Artista plástico nascido em Cruz das Almas que há mais de duas décadas deixa marcas da sua imagem pelo Centro Histórico da cidade de Salvador.
Foi na era Collor, no início dos anos 90, que Jayme Figura surgiu na vida do ilustrador e publicitário Jaime Almeida. Com um emprego formal e bem sucedido, caiu na surpresa do confisco das cadernetas de poupança dos correntistas brasileiros. Limpou a conta e foi demitido de uma agência de comunicação.
“Collor me tirou tudo, fiquei parecendo um mendigo. Foi muito difícil arrumar um emprego, eu tinha o cabelo grande, sou negro e existe muito preconceito”, lembra.
Revoltado, Jayme conta que começou a rasgar as vestes em público em forma de protesto. Foi então que, segundo ele, as pessoas na rua começaram a agir de forma violenta, jogando pedras e atiçando cães para que mordessem suas pernas e agredissem seu corpo.

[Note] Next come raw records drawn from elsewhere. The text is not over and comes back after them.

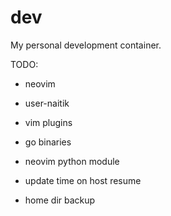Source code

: dev
===

My personal development container.

TODO:
- neovim
- user-naitik
- vim plugins
- go binaries
- neovim python module

- update time on host resume
- home dir backup
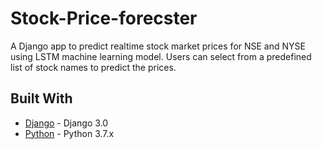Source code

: # Stock-Price-forecster
A Django app to predict realtime stock market prices for NSE and NYSE using LSTM machine learning model.
Users can select from a predefined list of stock names to predict the prices.
## Built With

* [Django](https://www.djangoproject.com/) - Django 3.0
* [Python](https://www.python.org/) - Python 3.7.x
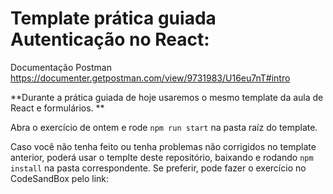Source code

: # Template prática guiada Autenticação no React:

Documentação Postman https://documenter.getpostman.com/view/9731983/U16eu7nT#intro

**Durante a prática guiada de hoje usaremos o mesmo template da aula de React e formulários.
**

Abra o exercício de ontem e rode `npm run start` na pasta raíz do template.

Caso você não tenha feito ou tenha problemas não corrigidos no template anterior, poderá usar o templte deste repositório, baixando e rodando `npm install` na pasta correspondente. Se preferir, pode fazer o exercício no CodeSandBox pelo link:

Como proteção, começou a se cobrir com materiais diversos e resistentes, o que acabou se tornando a solução mais prática, transgredindo os padrões e dando espaço à criatividade e à espiritualidade, sempre atreladas a uma estética, para muitos, um tanto bizarra.

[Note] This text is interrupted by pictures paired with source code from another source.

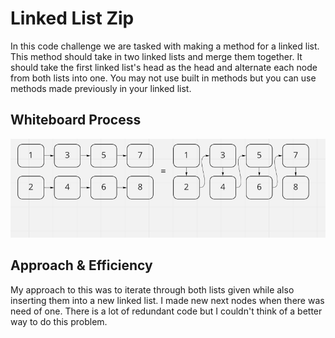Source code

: # Linked List Zip

In this code challenge we are tasked with making a method for a linked list. This method should take in two linked lists and merge them together. It should take the first linked list's head as the head and alternate each node from both lists into one. You may not use built in methods but you can use methods made previously in your linked list.

## Whiteboard Process

<img src="./linked-list-zip.png" alt="linked-list-zip" />

## Approach & Efficiency

My approach to this was to iterate through both lists given while also inserting them into a new linked list. I made new next nodes when there was need of one. There is a lot of redundant code but I couldn't think of a better way to do this problem.
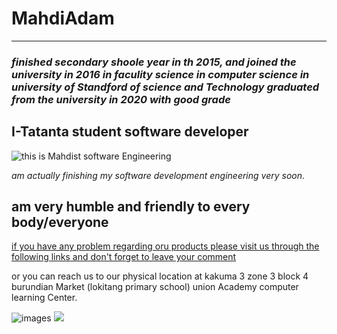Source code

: # MahdiAdam

---

### _finished secondary shoole year in th 2015, and joined the university in 2016 in faculity science in computer science in university of Standford of science and Technology graduated from the university in 2020 with good grade_

## I-Tatanta student software developer

![this is Mahdist software Engineering](https://avatars.githubusercontent.com/u/93640903?s=400&u=8583a0f793847337ecf75fc0e22c861299f2b676&v=4)

_am actually finishing my software development engineering very soon_.

## am very humble and friendly to every body/everyone

[if you have any problem regarding oru products please visit us through the following links and don't forget to leave your comment](https://github.com/MahdiAdam)

or you can reach us to our physical location at kakuma 3 zone 3 block 4
burundian Market (lokitang primary school) union Academy computer learning
Center.

![images](https://scontent.fmba5-1.fna.fbcdn.net/v/t39.30808-6/255928068_3110814505804955_5090680127994516605_n.jpg?_nc_cat=100&ccb=1-5&_nc_sid=09cbfe&_nc_eui2=AeFPI82tf9M1CI6Q7smd_0Yx6BpEAaAlCNToGkQBoCUI1JB9uHvrwRxEbQ2A_-FBuoN6edApnZja4f5Yv3O2Rncw&_nc_ohc=QUZqyos1M4QAX_Ce2ZT&_nc_ht=scontent.fmba5-1.fna&oh=5ca8da9b0ea8bc80bdc8d3d61aa9702a&oe=61A33BD6)
![](https://scontent.fmba5-1.fna.fbcdn.net/v/t1.6435-9/185269506_2968598170026590_3818837274628646469_n.jpg?_nc_cat=111&ccb=1-5&_nc_sid=e3f864&_nc_eui2=AeHG9rwpOZ4BgmslyTr47uMjSA3aWjUs6zZIDdpaNSzrNsbOMp1VgBd5NcGXu6OyUmhXCVF-iwUVr4YW6AQ09AE-&_nc_ohc=jY9dntqTSaAAX-8CXml&_nc_ht=scontent.fmba5-1.fna&oh=90625fc0ce3bbbfbd9d6a43e41193c8f&oe=61C329A4)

Figura tem um ateliê artístico sombrio, como ele próprio define. Conhecido como sarcófago, fica situado na Ladeira do Carmo, bem próximo à escadaria da Igreja do Paço. Ali ele dorme em um caixão feito à mão em uma das tumbas, nome que costuma dar aos pequenos cômodos que o espaço dispõe. Para ter acesso ao lugar, é preciso subir alguns poucos degraus de uma escada pregada na parede até chegar à cavidade principal. Escuro, quente e inacabado, o labirinto é uma série de buracos e intervenções feitos em um muro do Centro Histórico, despertando a ideia de caos.

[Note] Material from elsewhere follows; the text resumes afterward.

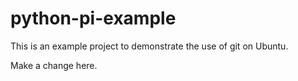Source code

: # python-pi-example

This is an example project to demonstrate the use of git on Ubuntu. 

Make a change here.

Embora cause estranheza e aguce a curiosidade de turistas e crianças, esse homem misterioso é conhecido por quase todo mundo no sobe e desce da ladeira.
“Sou punk rock n’ roll, mas falo com todo mundo, do policial ao dono do bar. Nunca fiz mal a ninguém, nunca desrespeitei a sociedade”, diverte-se.
Além de artista plástico, Jayme Figura tem uma banda chamada The Farpa, onde projeta sua rebeldia em versos críticos à sociedade contemporânea.
Entre sua produção artística, para além da importante resistência através do corpo físico, estão quadros, máscaras e esculturas espalhadas pelo Brasil e pelo mundo afora.
Com os cabelos brancos já teimando em sair por baixo da proteção de ferro que carrega sobre a cabeça, deixando à mostra apenas parte do pescoço, Jayme ostenta seus 60 anos de vida e sete herdeiros de sangue – dentro daqueles trajes já conhecidos por grande parte dos soteropolitanos, existe um civil, pai de família e trabalhador que poucos conhecem.
Não à toa, esse personagem peculiar do Centro Histórico tem livre acesso a toda Salvador, por onde anda arrastando pedaços de ferro e despertando sensações, quando incorpora Jayme Figura. O homem, que um dia desejou a invisibilidade, é sem dúvidas a imagem emblemática das ruas e vielas da Cidade da Bahia.